In addition to writing, Ross also directs. He exercises as much thought as he did in films like “Pleasantville” and “The Hunger Games.” Here, he gets to add a bit more polish and finesse. Between the script, his direction, and cinematography from Eigil Bryld, this is a film that clearly understands women. How they think and speak, how to highlight them without objectifying. Even little touches like Tammy trying to balance motherhood with work, or Rose emotionally breaking down due to an overwhelming sense of inadequacy. The women rule this tale.
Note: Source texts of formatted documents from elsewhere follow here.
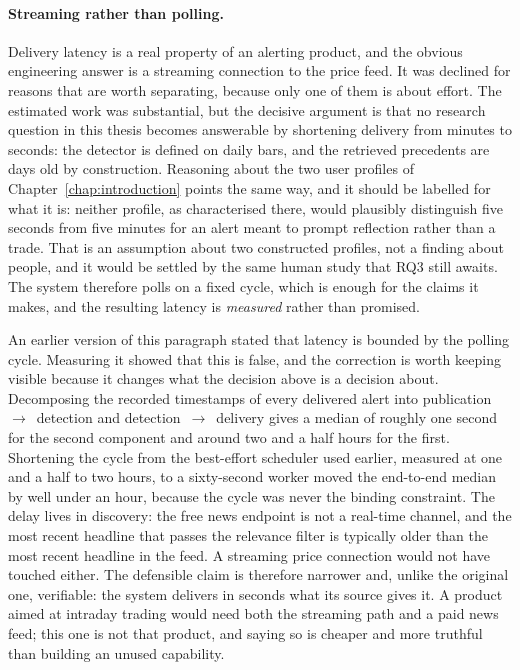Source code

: \paragraph{Streaming rather than polling.} Delivery latency is a real property of an alerting product,
and the obvious engineering answer is a streaming connection to the price feed. It was declined for
reasons that are worth separating, because only one of them is about effort. The estimated work was
substantial, but the decisive argument is that no research question in this thesis becomes answerable
by shortening delivery from minutes to seconds: the detector is defined on daily bars, and the
retrieved precedents are days old by construction. Reasoning about the two user profiles of
Chapter~\ref{chap:introduction} points the same way, and it should be labelled for what it is: neither
profile, as characterised there, would plausibly distinguish five seconds from five minutes for an alert
meant to prompt reflection rather than a trade. That is an assumption about two constructed profiles,
not a finding about people, and it would be settled by the same human study that RQ3 still awaits. The
system therefore polls on a fixed cycle, which is enough for the claims it makes, and the resulting
latency is \emph{measured} rather than promised.

An earlier version of this paragraph stated that latency is bounded by the polling cycle. Measuring it
showed that this is false, and the correction is worth keeping visible because it changes what the
decision above is a decision about. Decomposing the recorded timestamps of every delivered alert into
publication~$\rightarrow$~detection and detection~$\rightarrow$~delivery gives a median of roughly one
second for the second component and around two and a half hours for the first. Shortening the cycle
from the best-effort scheduler used earlier, measured at one and a half to two hours, to a sixty-second
worker moved the end-to-end median by well under an hour, because the cycle was never the binding
constraint. The delay lives in discovery: the free news endpoint is not a real-time channel, and the
most recent headline that passes the relevance filter is typically older than the most recent headline
in the feed. A streaming price connection would not have touched either. The defensible claim is
therefore narrower and, unlike the original one, verifiable: the system delivers in seconds what its
source gives it. A product aimed at intraday trading would need both the streaming path and a paid news
feed; this one is not that product, and saying so is cheaper and more truthful than building an unused
capability.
“Ocean’s 8” isn’t without its issues. With each of these films, you can walk into it with a certain expectation that the crooks will get away, even if you can’t quite piece together how. This one shows its cards just a bit too early, defusing the tension before it should. Some of the interesting pieces of the story happen off screen, meaning the audience is forced to trust people who should, by nature, be unreliable narrators. Thankfully, these flaws aren’t enough to derail the story.
A movie like this will always generate the questions of why. Why are we gender-swapping a successful franchise? Why can’t these ladies just go and start their own? “Ocean’s 8” doesn’t solve Hollywood’s gender issues, nor does it try to. This isn’t a movie that seeks to change the world or make a statement. It exists simply because it can. And for that reason, yes it should.